Late Pregnancy · Fetal Anaemia
MCA-PSV — Fetal Anaemia Detection
Middle Cerebral Artery Peak Systolic Velocity detects fetal anaemia non-invasively. >1.5 MoM = moderate-severe anaemia. Used for Rh disease, parvovirus B19, TAPS twins. Intrauterine transfusion (IUT) treatment when needed.
Last reviewed 2 June 2026
MCA peak systolic velocity — fetal anaemia screen
MCA-PSV (Mari 2000)
wk
cm/s
Enter gestational age and measured MCA peak systolic velocity to calculate MoM.
Educational tool only — not medical advice. MCA-PSV measurement requires an optimal angle of insonation (close to 0°), proximal MCA, and trained sonographer. Mari’s 1.5 MoM threshold has 88 % sensitivity / 82 % specificity for moderate-to-severe fetal anaemia. Used in Rh alloimmunisation, ABO incompatibility with high titres, parvovirus B19 fetal infection, and monochorionic twin TAPS.
What does this mean?
MCA-PSV transformed fetal anaemia management. Before Mari’s 2000 NEJM paper, suspected fetal anaemia (Rh alloimmunisation, parvovirus B19, monochorionic twin TAPS) needed serial amniocenteses with ΔOD450 spectrophotometry — invasive and risky. Mari showed a non-invasive Doppler measurement could detect moderate–severe anaemia with 88 % sensitivity / 82 % specificity at ≥ 1.5 multiples of the median (MoM) for gestational age. Mechanism: as fetal haematocrit falls, viscosity drops and peak systolic velocity rises. Today MCA-PSV is the first-line test, followed by intrauterine transfusion (IUT) if severe. Note: above ~35 weeks specificity falls (false positives more common); the threshold is for the mid-trimester surveillance window. Best measurements: 0° angle of insonation, proximal MCA close to its origin, trained sonographer.
What is MCA-PSV?
Middle Cerebral Artery Peak Systolic Velocity. Detects fetal anaemia: anaemic blood thinner → flows faster → higher peak velocity.
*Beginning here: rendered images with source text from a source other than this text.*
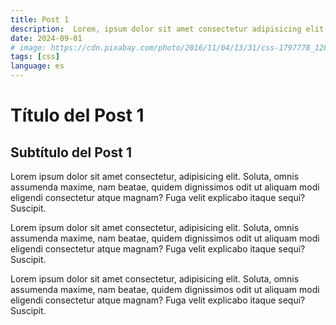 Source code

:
 ```yaml
---
title: Post 1
description:  Lorem, ipsum dolor sit amet consectetur adipisicing elit. Dolores quisquam, laboriosam voluptatum, totam laudantium fugiat accusantium velit dicta voluptas similique quis placeat molestiae quas nulla, eum voluptatibus voluptate laborum repellat!
date: 2024-09-01
# image: https://cdn.pixabay.com/photo/2016/11/04/13/31/css-1797778_1280.jpg
tags: [css]
language: es
---
```


# Título del Post 1

## Subtítulo del Post 1

Lorem ipsum dolor sit amet consectetur, adipisicing elit. Soluta, omnis assumenda maxime, nam beatae, quidem dignissimos odit ut aliquam modi eligendi consectetur atque magnam? Fuga velit explicabo itaque sequi? Suscipit.


Lorem ipsum dolor sit amet consectetur, adipisicing elit. Soluta, omnis assumenda maxime, nam beatae, quidem dignissimos odit ut aliquam modi eligendi consectetur atque magnam? Fuga velit explicabo itaque sequi? Suscipit.

Lorem ipsum dolor sit amet consectetur, adipisicing elit. Soluta, omnis assumenda maxime, nam beatae, quidem dignissimos odit ut aliquam modi eligendi consectetur atque magnam? Fuga velit explicabo itaque sequi? Suscipit.

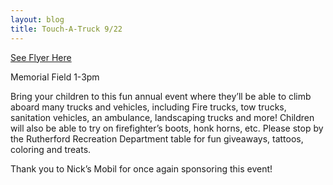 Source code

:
 ```yaml
---
layout: blog
title: Touch-A-Truck 9/22
---
```


[See Flyer Here](https://storage.googleapis.com/static.rutherford-nj.com/recreation/posts/Touch%20a%20Truck%202019-Boro%20logo%20(1).pdf)

Memorial Field 1-3pm

Bring your children to this fun annual event where they’ll be able to climb aboard many trucks and vehicles, including Fire trucks, tow trucks, sanitation vehicles, an ambulance, landscaping trucks and more! Children will also be able to try on firefighter’s boots, honk horns, etc. Please stop by the Rutherford Recreation Department table for fun giveaways, tattoos, coloring and treats.

Thank you to Nick’s Mobil for once again sponsoring this event!
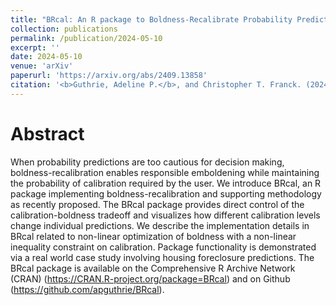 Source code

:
 ```yaml
---
title: "BRcal: An R package to Boldness-Recalibrate Probability Predictions."
collection: publications
permalink: /publication/2024-05-10
excerpt: ''
date: 2024-05-10
venue: 'arXiv'
paperurl: 'https://arxiv.org/abs/2409.13858'
citation: '<b>Guthrie, Adeline P.</b>, and Christopher T. Franck. (2024). &quot;BRcal: An R package to Boldness-Recalibrate Probability Predictions.&quot; <i>arXiv</i> preprint.'
---
```


Abstract
======
When probability predictions are too cautious for decision making, boldness-recalibration enables responsible emboldening while maintaining the probability of calibration required by the user. We introduce BRcal, an R package implementing boldness-recalibration and supporting methodology as recently proposed. The BRcal package provides direct control of the calibration-boldness tradeoff and visualizes how different calibration levels change individual predictions. We describe the implementation details in BRcal related to non-linear optimization of boldness with a non-linear inequality constraint on calibration. Package functionality is demonstrated via a real world case study involving housing foreclosure predictions. The BRcal package is available on the Comprehensive R Archive Network (CRAN) (https://CRAN.R-project.org/package=BRcal) and on Github (https://github.com/apguthrie/BRcal).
Threshold: >1.5 MoM = significant anaemia. Non-invasive alternative to historical cordocentesis.
Fetal anaemia causes
- Rh disease (maternal antibodies destroying fetal cells).
- Parvovirus B19 (9-20 weeks).
- TTTS / TAPS in monochorionic twins.
- Alpha-thalassaemia.
- Fetal-maternal haemorrhage.
- Severe abruption.
When monitored
- Maternal antibodies detected.
- Parvovirus exposure (weekly 9-20 wk).
- Twin pregnancies (TAPS).
- Fetal hydrops on ultrasound.
- Unexplained FMH.
Intrauterine transfusion (IUT)
- Ultrasound-guided needle into umbilical vein.
- Donor red cells (O-neg, CMV-neg, irradiated, fresh).
- Target Hb ~14 g/dL.
- 30-60 min procedure.
- Procedure-related fetal death ~1-3% per IUT.
- Live birth ~85-95% even in severe cases.
- UK specialist centres: King’s, UCLH, Birmingham, Newcastle.
Parvovirus B19 in pregnancy
Common cause at 9-20 weeks. Schools / nurseries outbreaks. Adult infection often mild. Fetal effects: red cell suppression → anaemia → hydrops → fetal death.
Monitoring: weekly MCA-PSV for 12 weeks post-infection. IUT if anaemia confirmed.
TAPS (Twin Anaemia Polycythaemia Sequence)
Monochorionic twins. Chronic blood imbalance without TTTS fluid changes. Detected by MCA-PSV discrepancy (one >1.5 MoM, one <1.0 MoM). Treatment: laser, selective cord coagulation, IUT for anaemic twin.
Future Rh pregnancies
- Antibodies persist + worsen.
- Titre monitoring + MCA-PSV from 18 wk (or earlier).
- IUT pathway prepared.
- cffDNA can determine baby’s Rh.
- Preconception consultation.
Different scenarios
Scenario 1: Anti-D antibodies titre rising in Rh-neg mum
Weekly MCA-PSV from 18 wk. IUT planning at specialist centre.
Scenario 2: Parvovirus exposure at 16 wk
Weekly MCA-PSV for 12 weeks. Most resolve; IUT if anaemia confirmed.
Scenario 3: MCA-PSV 1.7 MoM, hydrops developing
Cordocentesis confirmation; IUT urgent. Specialist transfer.
Scenario 4: Twin MC pregnancy, MCA-PSV 1.8 + 0.8 in twins
TAPS. Specialist intervention. Laser / cord coagulation / IUT.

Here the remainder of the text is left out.